Теперь кличка подкрепилась поступком. Здоровый, спортивный малый за месяц с небольшим превратился в трясущийся студень.
В Холодец.
Борода бьет умело, и становится ясно — долго мы не продержимся. Особенно ловко сержант орудует ногами. Мы то и дело отлетаем к умывальникам, натыкаясь на чьи-то руки, и нас выталкивают обратно.
Меня впервые бьют вот так, равнодушно, расчетливо и без ответа с моей стороны. Был бы другой момент — я бы посмеялся. Одна из причин, почемы меня поперли из универа — драка в общаге.
Неожиданно побои прекращаются, и нас больше не трогают, лишь заставляют отжиматься под счет.
Делай раз! Опускаешься к полу. Делай два! Выжимаешь тело вверх. Делай раз!.. Делай два-а!..
Соломон харкает на пол, и теперь мое лицо прямо над его харкотиной. Когда я опускаюсь, я вижу в мелких пузырьках отражение тусклых и желтых сортирных ламп.
Главное — не упасть.
Борода меняет тактику:
— Так, Секс и Длинный отдыхают. Все остальные — упор лежа принять!

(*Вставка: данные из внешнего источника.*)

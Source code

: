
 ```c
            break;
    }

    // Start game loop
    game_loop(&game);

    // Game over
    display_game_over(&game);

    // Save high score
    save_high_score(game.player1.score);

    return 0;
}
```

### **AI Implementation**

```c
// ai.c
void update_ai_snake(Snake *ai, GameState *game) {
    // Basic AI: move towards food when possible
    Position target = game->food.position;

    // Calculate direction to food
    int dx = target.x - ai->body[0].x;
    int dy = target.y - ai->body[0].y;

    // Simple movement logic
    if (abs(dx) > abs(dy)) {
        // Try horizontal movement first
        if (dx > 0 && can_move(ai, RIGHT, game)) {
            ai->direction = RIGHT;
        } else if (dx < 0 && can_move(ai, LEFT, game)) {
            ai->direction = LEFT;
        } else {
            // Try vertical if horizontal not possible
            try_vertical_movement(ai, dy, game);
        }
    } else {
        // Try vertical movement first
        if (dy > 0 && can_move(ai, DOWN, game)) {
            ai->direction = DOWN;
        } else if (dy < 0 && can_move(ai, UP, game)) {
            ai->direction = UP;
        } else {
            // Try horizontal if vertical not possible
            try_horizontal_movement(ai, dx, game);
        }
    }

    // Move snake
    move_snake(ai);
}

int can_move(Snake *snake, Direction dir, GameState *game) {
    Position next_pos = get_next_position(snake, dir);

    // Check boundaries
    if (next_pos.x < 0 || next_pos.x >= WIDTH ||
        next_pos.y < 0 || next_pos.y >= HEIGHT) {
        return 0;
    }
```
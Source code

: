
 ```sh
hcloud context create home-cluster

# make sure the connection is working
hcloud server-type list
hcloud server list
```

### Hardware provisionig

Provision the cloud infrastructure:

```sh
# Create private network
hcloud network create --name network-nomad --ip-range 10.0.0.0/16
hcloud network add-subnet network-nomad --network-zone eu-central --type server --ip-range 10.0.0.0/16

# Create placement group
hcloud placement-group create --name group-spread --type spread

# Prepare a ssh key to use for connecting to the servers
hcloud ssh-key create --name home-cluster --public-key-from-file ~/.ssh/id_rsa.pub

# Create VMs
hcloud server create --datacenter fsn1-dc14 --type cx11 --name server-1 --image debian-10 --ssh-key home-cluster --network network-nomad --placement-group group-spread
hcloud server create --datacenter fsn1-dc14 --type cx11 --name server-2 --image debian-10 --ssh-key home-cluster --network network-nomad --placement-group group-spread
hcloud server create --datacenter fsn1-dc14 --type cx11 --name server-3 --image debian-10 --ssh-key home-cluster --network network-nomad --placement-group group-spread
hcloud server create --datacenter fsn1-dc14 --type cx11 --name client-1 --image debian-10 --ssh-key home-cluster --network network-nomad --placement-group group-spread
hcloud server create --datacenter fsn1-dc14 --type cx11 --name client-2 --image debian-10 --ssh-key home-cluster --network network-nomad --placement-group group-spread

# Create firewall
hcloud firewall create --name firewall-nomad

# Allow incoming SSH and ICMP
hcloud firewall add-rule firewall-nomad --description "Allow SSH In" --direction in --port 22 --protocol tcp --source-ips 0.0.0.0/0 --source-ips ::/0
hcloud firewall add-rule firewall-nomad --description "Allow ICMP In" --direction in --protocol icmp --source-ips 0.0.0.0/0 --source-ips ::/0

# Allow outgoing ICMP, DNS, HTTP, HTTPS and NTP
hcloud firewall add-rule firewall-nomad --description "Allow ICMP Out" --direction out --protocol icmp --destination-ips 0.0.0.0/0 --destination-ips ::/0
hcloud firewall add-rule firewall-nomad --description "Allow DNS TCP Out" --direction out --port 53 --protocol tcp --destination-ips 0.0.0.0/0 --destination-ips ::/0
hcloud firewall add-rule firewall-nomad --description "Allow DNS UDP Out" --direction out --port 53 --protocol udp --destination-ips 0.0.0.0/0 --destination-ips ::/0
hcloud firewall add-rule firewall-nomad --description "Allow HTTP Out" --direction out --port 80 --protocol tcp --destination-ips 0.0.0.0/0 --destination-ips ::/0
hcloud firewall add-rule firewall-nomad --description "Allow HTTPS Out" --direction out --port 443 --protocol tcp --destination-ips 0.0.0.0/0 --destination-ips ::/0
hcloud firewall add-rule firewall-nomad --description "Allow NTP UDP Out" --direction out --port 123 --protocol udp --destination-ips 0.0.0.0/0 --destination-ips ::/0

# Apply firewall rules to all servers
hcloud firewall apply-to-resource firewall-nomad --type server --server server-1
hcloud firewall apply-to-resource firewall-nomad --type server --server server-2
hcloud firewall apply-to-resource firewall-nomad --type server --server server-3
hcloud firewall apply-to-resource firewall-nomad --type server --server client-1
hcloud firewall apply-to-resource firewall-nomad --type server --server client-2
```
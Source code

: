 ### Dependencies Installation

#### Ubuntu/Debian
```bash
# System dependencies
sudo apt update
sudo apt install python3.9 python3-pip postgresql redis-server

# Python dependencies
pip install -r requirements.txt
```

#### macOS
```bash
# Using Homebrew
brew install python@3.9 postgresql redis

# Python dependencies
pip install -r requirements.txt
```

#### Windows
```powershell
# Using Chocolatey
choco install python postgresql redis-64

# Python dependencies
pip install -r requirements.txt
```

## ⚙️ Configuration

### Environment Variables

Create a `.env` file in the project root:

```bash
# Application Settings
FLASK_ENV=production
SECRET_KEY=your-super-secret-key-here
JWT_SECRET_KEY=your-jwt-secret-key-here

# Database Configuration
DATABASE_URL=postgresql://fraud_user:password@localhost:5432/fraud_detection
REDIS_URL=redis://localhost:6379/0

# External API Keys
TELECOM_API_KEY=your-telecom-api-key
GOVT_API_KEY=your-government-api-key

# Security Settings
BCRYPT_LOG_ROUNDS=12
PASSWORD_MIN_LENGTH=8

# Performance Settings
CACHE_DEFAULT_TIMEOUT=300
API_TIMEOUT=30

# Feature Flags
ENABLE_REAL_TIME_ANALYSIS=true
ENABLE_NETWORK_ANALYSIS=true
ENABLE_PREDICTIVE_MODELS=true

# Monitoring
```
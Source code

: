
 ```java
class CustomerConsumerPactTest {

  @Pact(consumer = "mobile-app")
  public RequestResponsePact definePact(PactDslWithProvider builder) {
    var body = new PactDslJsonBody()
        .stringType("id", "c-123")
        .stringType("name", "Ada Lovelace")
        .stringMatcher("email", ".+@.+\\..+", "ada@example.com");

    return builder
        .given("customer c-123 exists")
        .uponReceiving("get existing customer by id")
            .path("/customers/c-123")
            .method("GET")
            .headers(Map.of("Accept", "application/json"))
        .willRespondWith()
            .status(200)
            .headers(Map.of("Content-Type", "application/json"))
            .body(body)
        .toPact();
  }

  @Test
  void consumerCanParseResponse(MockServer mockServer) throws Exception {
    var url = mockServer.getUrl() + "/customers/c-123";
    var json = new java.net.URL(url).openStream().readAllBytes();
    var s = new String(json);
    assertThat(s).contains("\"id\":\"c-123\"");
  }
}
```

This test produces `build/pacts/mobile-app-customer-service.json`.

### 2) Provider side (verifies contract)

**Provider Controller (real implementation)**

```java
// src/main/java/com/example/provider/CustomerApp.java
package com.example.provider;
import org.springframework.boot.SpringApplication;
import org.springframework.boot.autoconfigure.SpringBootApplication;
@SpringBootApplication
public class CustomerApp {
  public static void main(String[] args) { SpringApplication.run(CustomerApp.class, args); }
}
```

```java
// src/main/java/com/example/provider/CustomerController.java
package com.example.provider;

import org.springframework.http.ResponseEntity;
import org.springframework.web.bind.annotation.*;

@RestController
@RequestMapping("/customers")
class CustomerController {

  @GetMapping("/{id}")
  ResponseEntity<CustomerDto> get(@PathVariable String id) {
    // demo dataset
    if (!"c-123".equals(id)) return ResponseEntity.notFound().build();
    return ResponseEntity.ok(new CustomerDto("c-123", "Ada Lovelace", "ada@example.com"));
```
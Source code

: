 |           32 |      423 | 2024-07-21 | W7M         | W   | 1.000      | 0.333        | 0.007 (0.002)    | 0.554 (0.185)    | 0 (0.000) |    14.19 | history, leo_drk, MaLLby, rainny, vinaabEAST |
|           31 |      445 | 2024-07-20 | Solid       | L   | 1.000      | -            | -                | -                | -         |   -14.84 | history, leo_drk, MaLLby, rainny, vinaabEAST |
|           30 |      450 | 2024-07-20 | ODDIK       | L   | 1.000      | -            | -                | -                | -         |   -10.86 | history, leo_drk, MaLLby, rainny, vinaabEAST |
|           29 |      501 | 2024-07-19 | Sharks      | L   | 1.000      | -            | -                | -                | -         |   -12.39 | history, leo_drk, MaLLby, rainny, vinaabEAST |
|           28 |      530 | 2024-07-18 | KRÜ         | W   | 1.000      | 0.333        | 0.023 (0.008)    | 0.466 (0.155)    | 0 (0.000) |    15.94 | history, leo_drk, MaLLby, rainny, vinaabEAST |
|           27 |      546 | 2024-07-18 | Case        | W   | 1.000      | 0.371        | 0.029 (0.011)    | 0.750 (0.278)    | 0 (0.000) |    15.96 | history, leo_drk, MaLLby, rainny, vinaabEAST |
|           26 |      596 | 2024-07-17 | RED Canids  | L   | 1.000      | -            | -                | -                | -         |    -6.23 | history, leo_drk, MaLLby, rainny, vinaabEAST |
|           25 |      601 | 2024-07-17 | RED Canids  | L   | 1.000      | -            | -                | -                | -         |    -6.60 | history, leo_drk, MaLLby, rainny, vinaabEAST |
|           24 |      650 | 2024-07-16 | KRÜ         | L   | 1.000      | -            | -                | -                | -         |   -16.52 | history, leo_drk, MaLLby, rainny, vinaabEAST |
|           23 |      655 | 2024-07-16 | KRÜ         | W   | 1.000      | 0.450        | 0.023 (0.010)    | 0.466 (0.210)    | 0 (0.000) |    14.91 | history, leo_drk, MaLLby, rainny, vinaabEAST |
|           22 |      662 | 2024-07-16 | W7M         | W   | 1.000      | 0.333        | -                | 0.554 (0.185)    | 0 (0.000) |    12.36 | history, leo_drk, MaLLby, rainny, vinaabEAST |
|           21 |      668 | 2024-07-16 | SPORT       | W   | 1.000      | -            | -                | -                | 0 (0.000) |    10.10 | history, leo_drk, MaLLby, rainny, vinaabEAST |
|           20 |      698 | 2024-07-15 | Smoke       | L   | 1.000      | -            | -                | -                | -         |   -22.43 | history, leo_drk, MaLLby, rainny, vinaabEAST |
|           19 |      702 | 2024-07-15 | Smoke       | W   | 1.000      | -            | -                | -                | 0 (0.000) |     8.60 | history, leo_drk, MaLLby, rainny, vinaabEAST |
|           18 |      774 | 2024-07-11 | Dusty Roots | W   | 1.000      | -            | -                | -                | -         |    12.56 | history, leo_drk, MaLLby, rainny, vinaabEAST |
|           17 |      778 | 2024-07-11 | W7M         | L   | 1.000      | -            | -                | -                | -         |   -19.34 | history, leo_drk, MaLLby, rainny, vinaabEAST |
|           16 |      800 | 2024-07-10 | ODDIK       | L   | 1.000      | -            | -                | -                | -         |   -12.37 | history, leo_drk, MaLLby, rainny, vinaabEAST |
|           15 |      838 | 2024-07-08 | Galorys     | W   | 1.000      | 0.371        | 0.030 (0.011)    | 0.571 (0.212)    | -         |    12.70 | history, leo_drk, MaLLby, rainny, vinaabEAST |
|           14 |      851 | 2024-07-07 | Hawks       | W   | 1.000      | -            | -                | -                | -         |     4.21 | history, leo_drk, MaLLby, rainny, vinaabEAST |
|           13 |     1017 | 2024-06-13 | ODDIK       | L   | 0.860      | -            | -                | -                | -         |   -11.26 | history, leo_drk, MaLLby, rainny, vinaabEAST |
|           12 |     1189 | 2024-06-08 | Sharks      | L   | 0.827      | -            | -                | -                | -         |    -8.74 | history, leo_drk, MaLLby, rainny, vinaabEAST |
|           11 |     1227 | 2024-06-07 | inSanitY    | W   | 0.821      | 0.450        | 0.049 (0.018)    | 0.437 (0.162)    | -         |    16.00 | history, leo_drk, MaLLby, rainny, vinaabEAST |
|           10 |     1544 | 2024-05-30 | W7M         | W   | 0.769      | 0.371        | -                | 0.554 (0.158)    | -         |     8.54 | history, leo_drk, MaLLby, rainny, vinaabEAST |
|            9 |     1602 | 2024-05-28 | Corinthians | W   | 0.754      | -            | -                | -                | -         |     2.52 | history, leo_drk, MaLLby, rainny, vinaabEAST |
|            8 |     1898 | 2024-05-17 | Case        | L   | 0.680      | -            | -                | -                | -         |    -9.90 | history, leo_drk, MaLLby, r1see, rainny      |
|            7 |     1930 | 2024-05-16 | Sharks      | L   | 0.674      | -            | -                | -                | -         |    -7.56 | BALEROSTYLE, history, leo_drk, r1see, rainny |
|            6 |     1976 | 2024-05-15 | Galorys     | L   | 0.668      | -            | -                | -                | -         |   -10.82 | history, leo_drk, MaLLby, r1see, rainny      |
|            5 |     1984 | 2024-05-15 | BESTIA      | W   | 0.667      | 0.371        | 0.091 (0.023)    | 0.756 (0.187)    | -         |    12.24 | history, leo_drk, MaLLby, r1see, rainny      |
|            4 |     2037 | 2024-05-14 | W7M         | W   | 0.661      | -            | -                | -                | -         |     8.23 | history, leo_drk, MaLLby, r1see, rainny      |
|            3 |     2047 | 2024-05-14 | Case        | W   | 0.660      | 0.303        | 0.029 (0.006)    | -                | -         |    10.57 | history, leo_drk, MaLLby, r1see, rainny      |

Вот это хуже. Называется — воспитание через коллектив. Твои товарищи начинают смотреть на тебя со злобой уже через пять-десять минут.
Криню, я слышал, избили вчера свои же. На зарядке Криня заявил, что устал. Его насильно оставили отдыхать, а остальных загоняли так, что те еле доползли до казармы. После отбоя старые усадили Криню на табурет, а вокруг него отжимались другие. Под Кринин счет.
Потом старые ушли, сказав: «Разбирайтесь сами.» На Крине живого места не осталось.
Судорожно пытаюсь найти выход, хоть что-то сказать. Ничего не могу, лишь страх, один только страх… Пашка, кажется, ушел в себя и отрешенно наблюдает за происходящим.
Мы оба понимаем, что влезли в большую залупу, и теперь можем надеяться лишь на чудо.
Я пробую вспомнить лицо печального дедушки с бумажной иконки, что подарили нам в поезде бабки-богомолки. Куда делась иконка, и как звали изображенного на ней старика, я не помню.
Почему-то мне кажется, что это был Никола-Угодник.
Никаких молитв я не знаю, поэтому просто прошу его помочь.
— Шухер! — вбегает дневальный. — Дежурный идет!
— Быстро по койкам! — командует Борода. — Суки, резче, резче!
Мы несемся в спальное помещение.
Лупя нас кулаками по спинам, следом бегут деды.